Stored data.
┌──

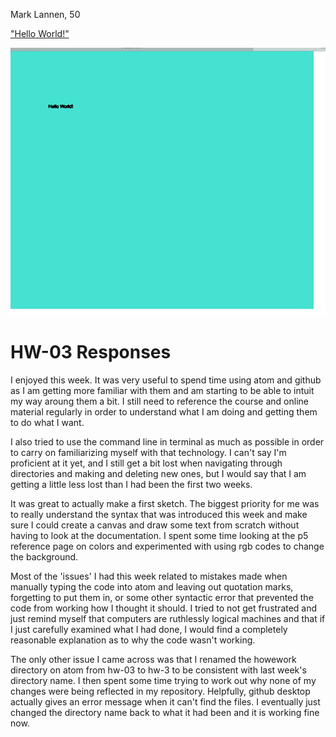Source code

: Mark Lannen, 50

["Hello World!"](https://marklannenum.github.io/work-120/hw-03/)

![Final p5 sketch for HW-3](imgs/finalSketch.png)

# HW-03 Responses

I enjoyed this week. It was very useful to spend time using atom and github as I am getting more familiar with them and am starting to be able to intuit my way aroung them a bit. I still need to reference the course and online material regularly in order to understand what I am doing and getting them to do what I want.

I also tried to use the command line in terminal as much as possible in order to carry on familiarizing myself with that technology. I can't say I'm proficient at it yet, and I still get a bit lost when navigating through directories and making and deleting new ones, but I would say that I am getting a little less lost than I had been the first two weeks.

It was great to actually make a first sketch. The biggest priority for me was to really understand the syntax that was introduced this week and make sure I could create a canvas and draw some text from scratch without having to look at the documentation. I spent some time looking at the p5 reference page on colors and experimented with using rgb codes to change the background.

Most of the 'issues' I had this week related to mistakes made when manually typing the code into atom and leaving out quotation marks, forgetting to put them in, or some other syntactic error that prevented the code from working how I thought it should. I tried to not get frustrated and just remind myself that computers are ruthlessly logical machines and that if I just carefully examined what I had done, I would find a completely reasonable explanation as to why the code wasn't working.

The only other issue I came across was that I renamed the howework directory on atom from hw-03 to hw-3 to be consistent with last week's directory name. I then spent some time trying to work out why none of my changes were being reflected in my repository. Helpfully, github desktop actually gives an error message when it can't find the files. I eventually just changed the directory name back to what it had been and it is working fine now.
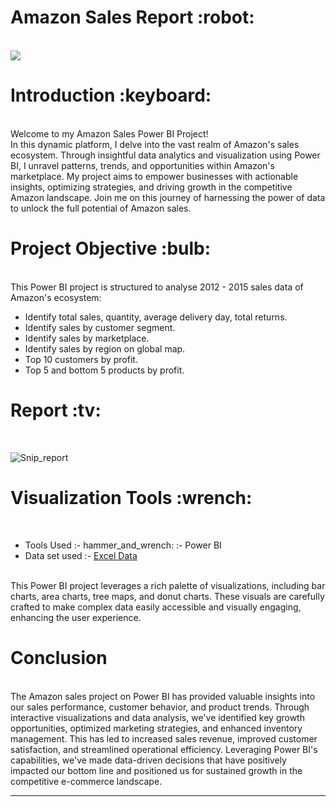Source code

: <h1>Amazon Sales Report :robot:	</h1>
<br>
<img src= "https://github.com/kkaushiki/Amazon_sales/assets/141021875/a2cef327-45b9-4cd5-9aa1-3673d9df356c">
<h1>Introduction :keyboard:	</h1>
<br>
Welcome to my Amazon Sales Power BI Project! 
<br>
In this dynamic platform, I delve into the vast realm of Amazon's sales ecosystem. Through insightful data analytics and visualization using Power BI, I unravel patterns, trends, and opportunities within Amazon's marketplace. My project aims to empower businesses with actionable insights, optimizing strategies, and driving growth in the competitive Amazon landscape. Join me on this journey of harnessing the power of data to unlock the full potential of Amazon sales.
<h1>Project Objective :bulb:	</h1>
<br>
This Power BI project is structured to analyse 2012 - 2015 sales data of Amazon's ecosystem:
<ul>
  <li>Identify total sales, quantity, average delivery day, total returns.</li>
  <li>Identify sales by customer segment.</li>
  <li>Identify sales by marketplace.</li>
  <li>Identify sales by region on global map.</li>
  <li>Top 10 customers by profit.</li>
  <li>Top 5 and bottom 5 products by profit.</li>
</ul>
<h1>Report :tv:	</h1>
<br>

![Snip_report](https://github.com/kkaushiki/Amazon_sales/assets/141021875/1e57977a-aeaf-4dab-b486-2cb1b2a1ee05)

<h1>Visualization Tools :wrench:	</h1>
<br>
<ul>
  <li> Tools Used :- hammer_and_wrench:	:- Power BI </li>
  <li>Data set used :- <a href="https://www.youtube.com/redirect?event=video_description&redir_token=QUFFLUhqbTFpejlnMlpEam12Wl8yeF9jZWxCdDU0TmY2QXxBQ3Jtc0tsNUN0VnU5WHFEMWxETDVsUUw1NUtaSHRTa0NPTFlra3hZMjF2OE5hcUVrZU9mQlBhblJhMVZjS3VGN19tVmJIUWkzNEpBVGVOaWhJTWhZTDNHQndHdU4wd2VPOTB3aTl1RU5rQWJ0LUIwNng0ZTgwaw&q=https%3A%2F%2Fdocs.google.com%2Fspreadsheets%2Fd%2F1Zk7O-NUWbASBKE949knkmFvMh--4U4GR%2Fedit%23gid%3D1634348971&v=2OgcZF72oEs">Excel Data</a></li>
</ul>
<br>
This Power BI project leverages a rich palette of visualizations, including bar charts, area charts, tree maps, and donut charts. These visuals are carefully crafted to make complex data easily accessible and visually engaging, enhancing the user experience.
<h1>Conclusion </h1>
<br>
The Amazon sales project on Power BI has provided valuable insights into our sales performance, customer behavior, and product trends. Through interactive visualizations and data analysis, we've identified key growth opportunities, optimized marketing strategies, and enhanced inventory management. This has led to increased sales revenue, improved customer satisfaction, and streamlined operational efficiency. Leveraging Power BI's capabilities, we've made data-driven decisions that have positively impacted our bottom line and positioned us for sustained growth in the competitive e-commerce landscape.
<br>
<hr>
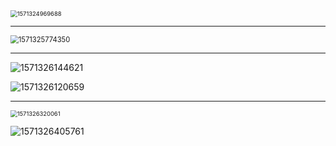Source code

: <img src="C:\Users\Rocky\AppData\Roaming\Typora\typora-user-images\1571324969688.png" alt="1571324969688" style="zoom:67%;" />

[^注]: 反常积分即使被积函数是奇函数也会有不可积的情况 答案B 2 4 错误

---

<img src="C:\Users\Rocky\AppData\Roaming\Typora\typora-user-images\1571325774350.png" alt="1571325774350" style="zoom:80%;" />

[^注]: $\int{ds}$形式的是一型面积分,$\int{dxdy}$形式的是二型面积分;二型免积分与一型面积分的奇偶性相反 答案C

---

![1571326144621](C:\Users\Rocky\AppData\Roaming\Typora\typora-user-images\1571326144621.png)

![1571326120659](C:\Users\Rocky\AppData\Roaming\Typora\typora-user-images\1571326120659.png)

[^注]: 一般通过$\Sigma{Px}=1$来求解未知参数

---

<img src="C:\Users\Rocky\AppData\Roaming\Typora\typora-user-images\1571326320061.png" alt="1571326320061" style="zoom:67%;" />

![1571326405761](C:\Users\Rocky\AppData\Roaming\Typora\typora-user-images\1571326405761.png)

[^注]: 一般含说$\alpha$是x(y)高阶无穷小的式子都需要除一个x(y)

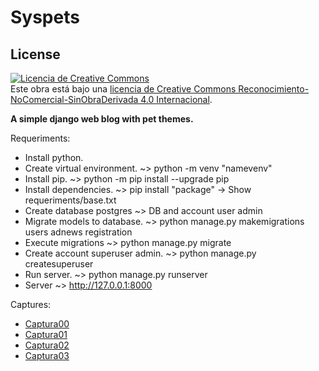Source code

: # Syspets

## License

<a rel="license" href="http://creativecommons.org/licenses/by-nc-nd/4.0/"><img alt="Licencia de Creative Commons" style="border-width:0" src="https://i.creativecommons.org/l/by-nc-nd/4.0/88x31.png" /></a><br />Este obra está bajo una <a rel="license" href="http://creativecommons.org/licenses/by-nc-nd/4.0/">licencia de Creative Commons Reconocimiento-NoComercial-SinObraDerivada 4.0 Internacional</a>.

**A simple django web blog with pet themes.**

Requeriments:

- Install python.
- Create virtual environment. ~> python -m venv "namevenv"
- Install pip. ~> python -m pip install --upgrade pip
- Install dependencies. ~> pip install "package" -> Show requeriments/base.txt
- Create database postgres ~> DB and account user admin
- Migrate models to database. ~> python manage.py makemigrations users adnews registration
- Execute migrations ~> python manage.py migrate
- Create account superuser admin. ~> python manage.py createsuperuser
- Run server. ~> python manage.py runserver 
- Server ~> http://127.0.0.1:8000

Captures:

<ul>
	<li>
		<a href="https://github.com/robertogarcor/django-blog/blob/master/syspets_images/Captura_00.PNG">Captura00</a>
	</li>
	<li>
		<a href="https://github.com/robertogarcor/django-blog/blob/master/syspets_images/Captura_01.PNG">Captura01</a>
	</li>
	<li>
		<a href="https://github.com/robertogarcor/django-blog/blob/master/syspets_images/Captura_02.PNG">Captura02</a>
	</li>
	<li>
		<a href="https://github.com/robertogarcor/django-blog/blob/master/syspets_images/Captura_03.PNG">Captura03</a>
	</li>
</ul>
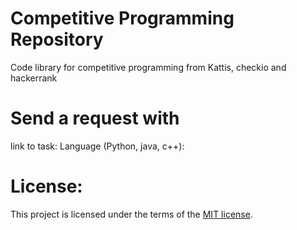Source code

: # Competitive Programming Repository
Code library for competitive programming from Kattis, checkio and hackerrank


# Send a request with
link to task:
Language (Python, java, c++):


# License:

This project is licensed under the terms of the [MIT license](Competitive-Programming/LICENSE).
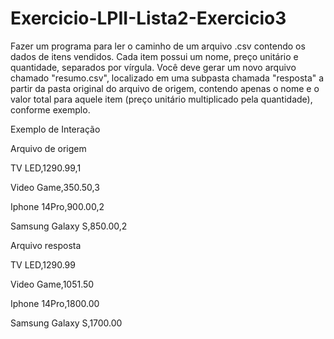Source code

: # Exercicio-LPII-Lista2-Exercicio3

Fazer um programa para ler o caminho de um arquivo .csv contendo os dados de itens vendidos. Cada item possui um nome, preço unitário e quantidade, separados por vírgula. Você deve gerar um novo arquivo chamado "resumo.csv", localizado em uma subpasta chamada "resposta" a partir da pasta original do arquivo de origem, contendo apenas o nome e o valor total para aquele item (preço unitário multiplicado pela quantidade), conforme exemplo.

Exemplo de Interação

Arquivo de origem

TV LED,1290.99,1

Video Game,350.50,3

Iphone 14Pro,900.00,2

Samsung Galaxy S,850.00,2


Arquivo resposta

TV LED,1290.99

Video Game,1051.50

Iphone 14Pro,1800.00

Samsung Galaxy S,1700.00


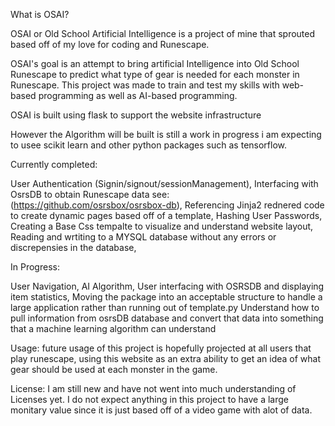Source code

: What is OSAI?

OSAI or Old School Artificial Intelligence is a project of mine that sprouted based off of my love for coding and Runescape. 

OSAI's goal is an attempt to bring artificial Intelligence into Old School Runescape to predict what type of gear is needed for each monster in Runescape. 
This project was made to train and test my skills with web-based programming as well as AI-based programming. 

OSAI is built using flask to support the website infrastructure 

However the Algorithm will be built is still a work in progress i am expecting to usee scikit learn and other python packages such as tensorflow. 

Currently completed:

User Authentication (Signin/signout/sessionManagement),
Interfacing with OsrsDB to obtain Runescape data see: (https://github.com/osrsbox/osrsbox-db),
Referencing Jinja2 rednered code to create dynamic pages based off of a template,
Hashing User Passwords,
Creating a Base Css tempalte to visualize and understand website layout,
Reading and wrtiting to a MYSQL database without any errors or discrepensies in the database,


In Progress:

User Navigation,
AI Algorithm,
User interfacing with OSRSDB and displaying item statistics,
Moving the package into an acceptable structure to handle a large application rather than running out of template.py
Understand how to pull information from osrsDB database and convert that data into something that a machine learning algorithm can understand 

Usage: 
  future usage of this project is hopefully projected at all users that play runescape, using this website as an extra ability to get an idea of what gear should be used at each monster in the game. 
  
License: 
  I am still new and have not went into much understanding of Licenses yet. I do not expect anything in this project to have a large monitary value since it is just based off of a video game with alot of data. 
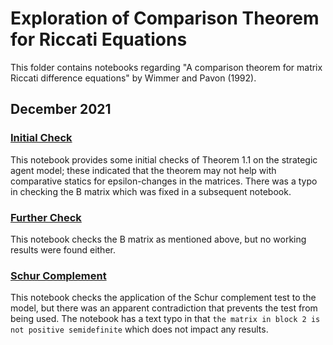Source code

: # Exploration of Comparison Theorem for Riccati Equations

This folder contains notebooks regarding "A comparison theorem for matrix Riccati difference equations" by Wimmer and Pavon (1992).

## December 2021

### [Initial Check](https://github.com/jbrightuniverse/strategic_influencer_of_naive_agents/blob/main/comparison_theorem/theorem1_1.html)
This notebook provides some initial checks of Theorem 1.1 on the strategic agent model; these indicated that the theorem may not help with comparative statics for epsilon-changes in the matrices. There was a typo in checking the B matrix which was fixed in a subsequent notebook.

### [Further Check](https://github.com/jbrightuniverse/strategic_influencer_of_naive_agents/blob/main/comparison_theorem/theorem1_1B.html)
This notebook checks the B matrix as mentioned above, but no working results were found either.

### [Schur Complement](https://github.com/jbrightuniverse/strategic_influencer_of_naive_agents/blob/main/comparison_theorem/schur_complement_check.html)
This notebook checks the application of the Schur complement test to the model, but there was an apparent contradiction that prevents the test from being used. The notebook has a text typo in that `the matrix in block 2 is not positive semidefinite` which does not impact any results.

└──

Prompt. Will you return exactly the lines above from the one with "What is OSAI?" down to the one with "OSAI or Old", counting both as part of the range?

Answer box.
: What is OSAI?

OSAI or Old School Artificial Intelligence is a project of mine that sprouted based off of my love for coding and Runescape. 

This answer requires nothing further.